House rules don’t allow members to offend their colleagues’ “personalities,” or that of the president. But Jefferson’s manual is slightly different from the House rules, Schickler said. It’s more like a guide on how to interpret whether rules have been broken. In past decades, lawmakers have been slapped on the wrist for everything from calling President Ronald Reagan a “liar” to saying President Barack Obama was throwing a “little hissy fit.” Even quoting someone else’s disparaging remarks of the president has gotten lawmakers in trouble. Former congresswoman Cynthia McKinney (D-Ga.) was reminded to keep her language in check after quoting Kanye West’s criticism of the Bush administration’s response to Hurricane Katrina in 2005: “George Bush doesn’t care about black people.”

“It’s out of order if you question the president’s personal conduct, even if you insinuate it,” Ilona Nickels, a former congressional analyst with the Congressional Research Service and Library of Congress, told The Post. “So references to the president in that way — members who have called him a liar or a hypocrite, or accused him of being a demagogue or unethical — that language has all been challenged successfully.”

Schickler described Tuesday’s scene as yet another example of “procedural warfare” between political parties, serving as a distraction from the president’s own words to rebuke Pelosi for hers. The principle can sometimes be enforced “to the point of absurdity,” Schickler said, since it’s difficult to debate whether the president should be condemned for being racist without breaking the rule.

Democrats ran into this issue plenty of times as Trump entered the presidential race by denigrating Mexicans as “rapists” and calling for a ban on all Muslims entering the country and for mass deportations of undocumented immigrants. All the while, it remained against the rules to impugn the character of a presumptive presidential nominee or president-elect.

When a new version of Jefferson’s manual was published in 2017, it was updated to include a litany of insults that had been waged against Trump in Congress that were found to be in violation. Days after Trump was elected, Rep. Ruben Gallego (D-Ariz.) called him a “demagogue” and a “sexual predator who brags about grabbing women without their consent.”

He was told to knock off the disparaging language, to which he responded, “duly noted” — before beginning again: “Donald Trump is a bigot,” he said, only to be reminded again about his language.

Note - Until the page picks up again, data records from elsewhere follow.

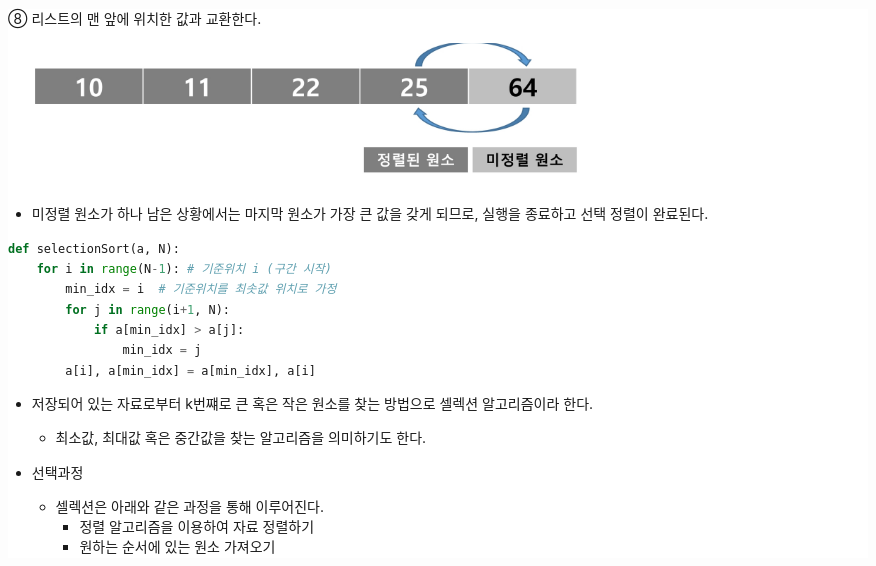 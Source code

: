 ⑧ 리스트의 맨 앞에 위치한 값과 교환한다.

![alt text](/algo/list2/images/image_17.png)

- 미정렬 원소가 하나 남은 상황에서는 마지막 원소가 가장 큰 값을 갖게 되므로, 실행을 종료하고 선택 정렬이 완료된다.

```python
def selectionSort(a, N):
    for i in range(N-1): # 기준위치 i (구간 시작)
        min_idx = i  # 기준위치를 최솟값 위치로 가정
        for j in range(i+1, N):
            if a[min_idx] > a[j]:
                min_idx = j
        a[i], a[min_idx] = a[min_idx], a[i]
```

- 저장되어 있는 자료로부터 k번쨰로 큰 혹은 작은 원소를 찾는 방법으로 셀렉션 알고리즘이라 한다.
    - 최소값, 최대값 혹은 중간값을 찾는 알고리즘을 의미하기도 한다.

- 선택과정
    - 셀렉션은 아래와 같은 과정을 통해 이루어진다.
        - 정렬 알고리즘을 이용하여 자료 정렬하기
        - 원하는 순서에 있는 원소 가져오기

It’s more common for lawmakers to be “reminded” that their language is out of order than for a lawmaker to request that their words to be taken down, as in Pelosi’s case, said Nickels. It’s even rarer for this to happen to the speaker. The last time a speaker’s words were taken down was in 1984 — and before that, not since 1797, as Nickels reported in a 1990 report for the Congressional Research Service.

On Tuesday, Hoyer pointed to two precedents, including the May 15, 1984, incident in Congress, that guided his decision to reprimand Pelosi.

The 1984 incident involved House Speaker Thomas P. “Tip” O’Neill, Democrat of Massachusetts, and Republican provocateur Newt Gingrich, then a Georgia congressman. Gingrich had recently given a speech promoting conservatism and criticizing Democrats’ approach to foreign policy while standing in front of an empty chamber while all his colleagues were away — all while C-SPAN cameras were still rolling. O’Neill called out Gingrich for the deceiving stunt on the House floor, saying, “You deliberately stood in that well before an empty House and challenged these people, and you challenged their Americanism, and it is the lowest thing that I have ever seen in my 32 years in Congress.”

Hoyer alluded to that exchange Tuesday night.

“The words of the gentlewoman from California contain an accusation of racist behavior on the part of the president,” Hoyer said of Pelosi. “As memorialized in Deschler’s precedents Chapter 29, Section 65.6, characterizing an action as racist is not in order. The chair relies on the precedent of May 15, 1984, and finds that the words should not be used in debate.”

The House speaker stood by her comments Tuesday.

“I’m proud of the attention that’s being called to it,” Pelosi told reporters, “because what the president said was completely inappropriate against our colleagues, but not just against them, against so many people in our country.”